Editor's pick

Read 'Em and Reap

Product

Read 'Em and Reap: A Career FBI Agent's Guide to Decoding Poker Tells by Joe Navarro and Marvin Karlins

Hits

  • Written by an authority on the subject of nonverbal behavior
  • Firmly rooted in cutting-edge behavioral science
  • Widely hailed as revolutionary by the best players in the poker world
  • Teaches how to observe tells as well as conceal your own
  • Uses entertaining poker anecdotes to illustrate key points
  • Endorsed by Phil Hellmuth

Misses

  • Illustrative graphics are often extraneous
  • Claims about how much it will help your game may be exaggerated

Review

For schooling on the observation and application of poker tells, you'd be hard-pressed to find a better teacher than Joe Navarro.

A career FBI special agent with 25 years' experience solving cases running the gamut from espionage to international terrorism, Navarro has now turned his considerable knowledge of nonverbal behavior on the world of poker tells.

Navarro's uncanny ability to tell fact from fiction was revealed to the public when he appeared on a Discovery Channel special titled "More than Human" alongside poker pro Annie Duke.
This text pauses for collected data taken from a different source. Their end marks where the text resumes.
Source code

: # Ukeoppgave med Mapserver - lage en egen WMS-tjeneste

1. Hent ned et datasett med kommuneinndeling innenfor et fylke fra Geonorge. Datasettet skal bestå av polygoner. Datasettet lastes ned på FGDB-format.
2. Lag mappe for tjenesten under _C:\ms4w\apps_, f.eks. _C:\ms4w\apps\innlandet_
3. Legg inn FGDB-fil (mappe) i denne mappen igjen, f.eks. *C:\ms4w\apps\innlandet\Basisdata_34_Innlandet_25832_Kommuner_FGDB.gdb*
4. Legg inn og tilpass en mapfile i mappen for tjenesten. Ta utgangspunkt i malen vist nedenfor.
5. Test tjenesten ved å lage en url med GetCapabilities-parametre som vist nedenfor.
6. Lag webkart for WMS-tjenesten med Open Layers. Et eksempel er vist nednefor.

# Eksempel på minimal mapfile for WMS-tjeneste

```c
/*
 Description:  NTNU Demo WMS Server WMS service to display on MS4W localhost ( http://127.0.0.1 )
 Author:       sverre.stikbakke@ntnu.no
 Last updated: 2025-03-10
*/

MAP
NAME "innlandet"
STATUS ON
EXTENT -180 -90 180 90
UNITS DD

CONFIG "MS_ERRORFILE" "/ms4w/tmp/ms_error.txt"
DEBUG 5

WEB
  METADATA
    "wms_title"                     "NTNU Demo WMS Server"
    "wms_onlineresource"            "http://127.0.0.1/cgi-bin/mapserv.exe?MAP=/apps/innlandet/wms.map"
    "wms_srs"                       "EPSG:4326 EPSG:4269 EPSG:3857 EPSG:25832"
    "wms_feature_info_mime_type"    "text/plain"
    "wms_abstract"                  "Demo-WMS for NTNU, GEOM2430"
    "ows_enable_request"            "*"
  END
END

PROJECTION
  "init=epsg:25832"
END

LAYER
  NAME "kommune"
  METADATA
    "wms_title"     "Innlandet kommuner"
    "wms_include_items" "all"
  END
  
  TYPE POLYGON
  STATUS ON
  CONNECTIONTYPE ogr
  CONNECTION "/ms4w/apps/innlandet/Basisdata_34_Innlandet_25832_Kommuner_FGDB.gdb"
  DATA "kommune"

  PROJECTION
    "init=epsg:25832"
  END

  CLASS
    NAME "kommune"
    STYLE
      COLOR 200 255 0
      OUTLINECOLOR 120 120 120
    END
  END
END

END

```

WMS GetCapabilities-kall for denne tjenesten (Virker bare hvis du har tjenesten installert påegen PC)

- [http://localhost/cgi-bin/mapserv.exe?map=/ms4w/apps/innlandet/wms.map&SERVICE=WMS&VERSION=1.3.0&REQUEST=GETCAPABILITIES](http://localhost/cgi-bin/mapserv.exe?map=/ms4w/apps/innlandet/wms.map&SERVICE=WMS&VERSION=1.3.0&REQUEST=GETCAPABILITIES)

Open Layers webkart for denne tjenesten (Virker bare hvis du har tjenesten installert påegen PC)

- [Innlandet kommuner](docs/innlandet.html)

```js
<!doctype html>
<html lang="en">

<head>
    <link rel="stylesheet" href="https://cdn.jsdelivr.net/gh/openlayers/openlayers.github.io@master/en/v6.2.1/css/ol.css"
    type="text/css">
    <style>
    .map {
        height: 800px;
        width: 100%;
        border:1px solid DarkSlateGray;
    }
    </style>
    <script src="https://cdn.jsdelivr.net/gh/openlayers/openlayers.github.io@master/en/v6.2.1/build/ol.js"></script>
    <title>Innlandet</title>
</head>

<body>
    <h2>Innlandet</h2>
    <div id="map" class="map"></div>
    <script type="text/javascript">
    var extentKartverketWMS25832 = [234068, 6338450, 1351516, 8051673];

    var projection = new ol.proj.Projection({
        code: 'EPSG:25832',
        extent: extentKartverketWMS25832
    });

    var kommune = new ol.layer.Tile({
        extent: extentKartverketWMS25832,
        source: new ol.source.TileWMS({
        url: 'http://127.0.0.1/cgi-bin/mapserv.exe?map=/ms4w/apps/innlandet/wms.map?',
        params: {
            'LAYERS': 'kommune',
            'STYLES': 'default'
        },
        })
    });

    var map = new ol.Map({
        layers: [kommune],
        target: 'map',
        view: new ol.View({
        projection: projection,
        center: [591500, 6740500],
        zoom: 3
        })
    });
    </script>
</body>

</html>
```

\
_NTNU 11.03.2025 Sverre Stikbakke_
Both Duke and Navarro were able to tell truth from lie better than an electronic polygraph machine, tying each other with a 72% accuracy rate.

In Read 'Em and Reap: A Career FBI Agent's Guide to Decoding Poker Tells, Joe Navarro shares his insights into human behavior and explains how important it really is in the game of poker.

Navarro succeeds in communicating his lessons clearly and effectively to the reader throughout the volume. The interpretation of tells is explained on the basis of scientific evidence and is illustrated through anecdotes by both Navarro and poker icon Phil Hellmuth.

Behaviors and the reasons behind them are examined in an easy-to-follow manner, first in the context of underlying motivations for individual behavior (e.g. high confidence vs. low confidence, tells of intention, pacifying tells) and secondly in that of specific mannerisms and physical cues associated with each motivation (e.g. dilated pupils, trembling hands).

Perhaps the most useful point Navarro makes, at least for the player who doesn't expect to become a human lie-detector overnight, is that concerted and conscientious observation is crucial at all times while at the poker table.

He also instructs the reader on how to avoid giving off tells with a suggested physical routine one can follow while playing.

Read 'Em and Reap does make big claims about how much it can improve your game, but this optimism is tempered by Navarro's realism when talking about the effort and time it takes to learn and apply the lessons he puts forth.

With a foreword and periodic interjections from the Poker Brat, Phil Hellmuth, Read 'Em and Reap manages to keep the reader entertained and engaged while opening his or her eyes to how much information is actually available at a poker table if you're willing to make the effort to understand it.